Implementing Communities of Practice in Higher Education: Dreamers and Schemers

Jacquie McDonald and Aileen Cater-Steel, editors
Singapore: Springer, 2017 (xiv + 643 pages, ISBN 978-981-10-2865-6, $145.00)

2020; 1:1 126 The Wabash Center Journal on Teaching
This work is licensed under a Creative Commons Attribution-NonCommercial 4.0 International License


REVIEWED BY

Anne-Marie Ellithorpe
Vancouver School of Theology


This edited volume profiles higher education communities of practice, with contributing authors reflecting on their experiences of dreaming, scheming, and implementing communities of practice (CoP) within a variety of higher education contexts. As an elementary teacher turned practical theologian, I am encouraged to see this attentiveness to social learning within higher education. The CoP concept has significant potential for critiquing, enhancing, and transforming teaching and learning practices within religious and theological educational contexts.
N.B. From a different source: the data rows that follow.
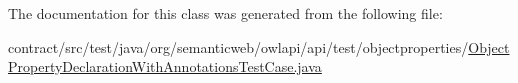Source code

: The documentation for this class was generated from the following file\-:\begin{DoxyCompactItemize}
\item 
contract/src/test/java/org/semanticweb/owlapi/api/test/objectproperties/\hyperlink{_object_property_declaration_with_annotations_test_case_8java}{Object\-Property\-Declaration\-With\-Annotations\-Test\-Case.\-java}\end{DoxyCompactItemize}
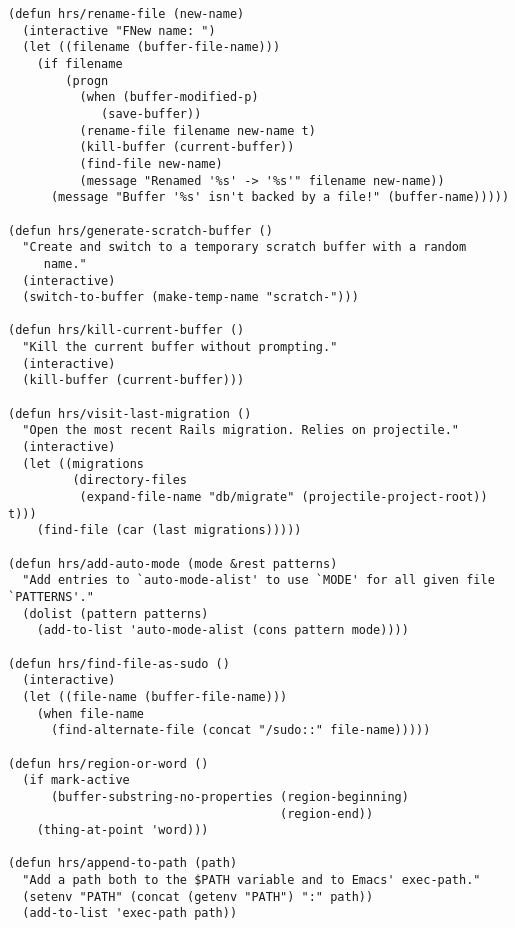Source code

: \documentclass{article}
\begin{document}
\begin{verbatim}
(defun hrs/rename-file (new-name)
  (interactive "FNew name: ")
  (let ((filename (buffer-file-name)))
	(if filename
		(progn
		  (when (buffer-modified-p)
			 (save-buffer))
		  (rename-file filename new-name t)
		  (kill-buffer (current-buffer))
		  (find-file new-name)
		  (message "Renamed '%s' -> '%s'" filename new-name))
	  (message "Buffer '%s' isn't backed by a file!" (buffer-name)))))

(defun hrs/generate-scratch-buffer ()
  "Create and switch to a temporary scratch buffer with a random
	 name."
  (interactive)
  (switch-to-buffer (make-temp-name "scratch-")))

(defun hrs/kill-current-buffer ()
  "Kill the current buffer without prompting."
  (interactive)
  (kill-buffer (current-buffer)))

(defun hrs/visit-last-migration ()
  "Open the most recent Rails migration. Relies on projectile."
  (interactive)
  (let ((migrations
		 (directory-files
		  (expand-file-name "db/migrate" (projectile-project-root)) t)))
	(find-file (car (last migrations)))))

(defun hrs/add-auto-mode (mode &rest patterns)
  "Add entries to `auto-mode-alist' to use `MODE' for all given file `PATTERNS'."
  (dolist (pattern patterns)
	(add-to-list 'auto-mode-alist (cons pattern mode))))

(defun hrs/find-file-as-sudo ()
  (interactive)
  (let ((file-name (buffer-file-name)))
	(when file-name
	  (find-alternate-file (concat "/sudo::" file-name)))))

(defun hrs/region-or-word ()
  (if mark-active
	  (buffer-substring-no-properties (region-beginning)
									  (region-end))
	(thing-at-point 'word)))

(defun hrs/append-to-path (path)
  "Add a path both to the $PATH variable and to Emacs' exec-path."
  (setenv "PATH" (concat (getenv "PATH") ":" path))
  (add-to-list 'exec-path path))
\end{verbatim}
\end{document}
It is noteworthy that, despite the current climate in higher education being identified as chilly and non-supportive of collaborative activities (xii), the enthusiastic response to Jacquie McDonald’s call for papers exploring the use of CoP for learning and teaching in higher education resulted in two volumes. A more practical focus is evident within this second volume.

The Foreword, written by Etienne and Beverley Wenger-Trayner, provides a helpful overview of the history of the CoP concept. CoP theory is identified as having moved through three phases, from the community defining learning, to learning defining the community, to the consideration of a broader landscape of practice, acknowledging learning taking place at the boundaries between communities of practice as well as within them (viii). Theological educators will benefit from considering the relevance of each of these phases.

The volume is divided into four parts. Part I consists of case studies. Amongst these first seven chapters, the more generalizable are certainly relevant to teachers of religion and theology. These include the first chapter, with its focus on the use of CoP to support the capacity development of supervisors of HDR students, and the fourth chapter, with its focus on the practice of generous scholarship and collegiality through academic writing retreats. Here Sally Stewart Knowles advocates for attentiveness to the actual practices and processes that lead to publication. Noting the proven value of writing retreats, Knowles implies that the communities fostered by such retreats must move from fringe status to becoming an integral part of a research environment (78). The sixth chapter, with its focus on collaborative autoethnography and decoloniality, may also prove invaluable in terms of researcher preparation in various contexts.

Part II focuses on curriculum development. Here theological educators may particularly resonate with an emphasis on “transformational approaches to professional learning” (161) within chapter eight and the interdisciplinary focus on transformative education and sustainability within chapter thirteen.

Theological educators and students will benefit from considering the various student-focused CoP within Part III. Doctoral students may particularly engage with the development of informal organic networks outlined in chapter fourteen. Variations on the Equity Buddies concept outlined in chapter seventeen may be valuable for supporting first-year students within theological colleges.

Finally, the focus within Part IV on virtual CoP will be of relevance to those engaging students in quality learning experiences through online teaching, learning, and research. Themes that emerge through these chapters include the organic nature of communities and the fostering of a culture of collaboration.

Given that some contributors make extensive use of acronyms, readers unfamiliar with these acronyms may need to engage in the discipline of slow reading. While a final summary chapter reviewing and discussing key themes and findings that emerged throughout these papers would enrich this work, educators will nevertheless benefit from focusing on those chapters most relevant to their contexts. Overall, religious and theological education readers are likely to glean inspiration, ideas, and implementation strategies that contribute to learning with and from one another in today’s isolating yet interconnected world.